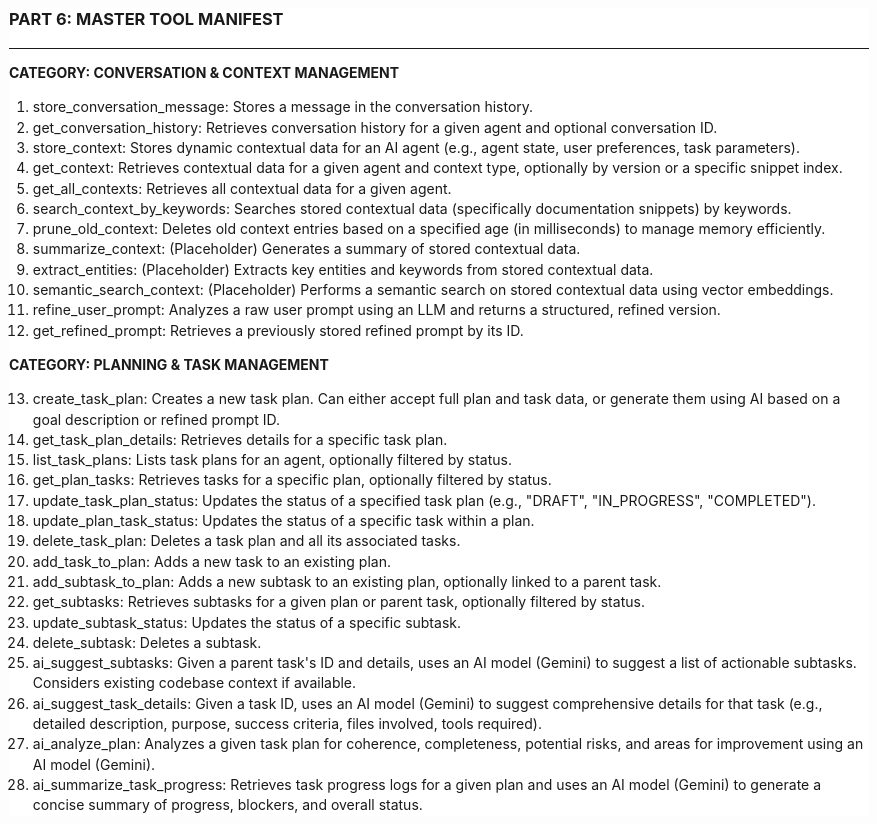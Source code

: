 ### **PART 6: MASTER TOOL MANIFEST**
---

**CATEGORY: CONVERSATION & CONTEXT MANAGEMENT**

1. store_conversation_message: Stores a message in the conversation history.
2. get_conversation_history: Retrieves conversation history for a given agent and optional conversation ID.
3. store_context: Stores dynamic contextual data for an AI agent (e.g., agent state, user preferences, task parameters).
4. get_context: Retrieves contextual data for a given agent and context type, optionally by version or a specific snippet index.
5. get_all_contexts: Retrieves all contextual data for a given agent.
6. search_context_by_keywords: Searches stored contextual data (specifically documentation snippets) by keywords.
7. prune_old_context: Deletes old context entries based on a specified age (in milliseconds) to manage memory efficiently.
8. summarize_context: (Placeholder) Generates a summary of stored contextual data.
9. extract_entities: (Placeholder) Extracts key entities and keywords from stored contextual data.
10. semantic_search_context: (Placeholder) Performs a semantic search on stored contextual data using vector embeddings.
11. refine_user_prompt: Analyzes a raw user prompt using an LLM and returns a structured, refined version.
12. get_refined_prompt: Retrieves a previously stored refined prompt by its ID.

**CATEGORY: PLANNING & TASK MANAGEMENT**

13. create_task_plan: Creates a new task plan. Can either accept full plan and task data, or generate them using AI based on a goal description or refined prompt ID.
14. get_task_plan_details: Retrieves details for a specific task plan.
15. list_task_plans: Lists task plans for an agent, optionally filtered by status.
16. get_plan_tasks: Retrieves tasks for a specific plan, optionally filtered by status.
17. update_task_plan_status: Updates the status of a specified task plan (e.g., "DRAFT", "IN_PROGRESS", "COMPLETED").
18. update_plan_task_status: Updates the status of a specific task within a plan.
19. delete_task_plan: Deletes a task plan and all its associated tasks.
20. add_task_to_plan: Adds a new task to an existing plan.
21. add_subtask_to_plan: Adds a new subtask to an existing plan, optionally linked to a parent task.
22. get_subtasks: Retrieves subtasks for a given plan or parent task, optionally filtered by status.
23. update_subtask_status: Updates the status of a specific subtask.
24. delete_subtask: Deletes a subtask.
25. ai_suggest_subtasks: Given a parent task's ID and details, uses an AI model (Gemini) to suggest a list of actionable subtasks. Considers existing codebase context if available.
26. ai_suggest_task_details: Given a task ID, uses an AI model (Gemini) to suggest comprehensive details for that task (e.g., detailed description, purpose, success criteria, files involved, tools required).
27. ai_analyze_plan: Analyzes a given task plan for coherence, completeness, potential risks, and areas for improvement using an AI model (Gemini).
28. ai_summarize_task_progress: Retrieves task progress logs for a given plan and uses an AI model (Gemini) to generate a concise summary of progress, blockers, and overall status.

========

** Action item **
In the data above, start at the line that has "19. delete_task_plan: Deletes", stop after the line that has "27. ai_analyze_plan: Analyzes", and print every line in between exactly as it stands.

** Result **
19. delete_task_plan: Deletes a task plan and all its associated tasks.
20. add_task_to_plan: Adds a new task to an existing plan.
21. add_subtask_to_plan: Adds a new subtask to an existing plan, optionally linked to a parent task.
22. get_subtasks: Retrieves subtasks for a given plan or parent task, optionally filtered by status.
23. update_subtask_status: Updates the status of a specific subtask.
24. delete_subtask: Deletes a subtask.
25. ai_suggest_subtasks: Given a parent task's ID and details, uses an AI model (Gemini) to suggest a list of actionable subtasks. Considers existing codebase context if available.
26. ai_suggest_task_details: Given a task ID, uses an AI model (Gemini) to suggest comprehensive details for that task (e.g., detailed description, purpose, success criteria, files involved, tools required).
27. ai_analyze_plan: Analyzes a given task plan for coherence, completeness, potential risks, and areas for improvement using an AI model (Gemini).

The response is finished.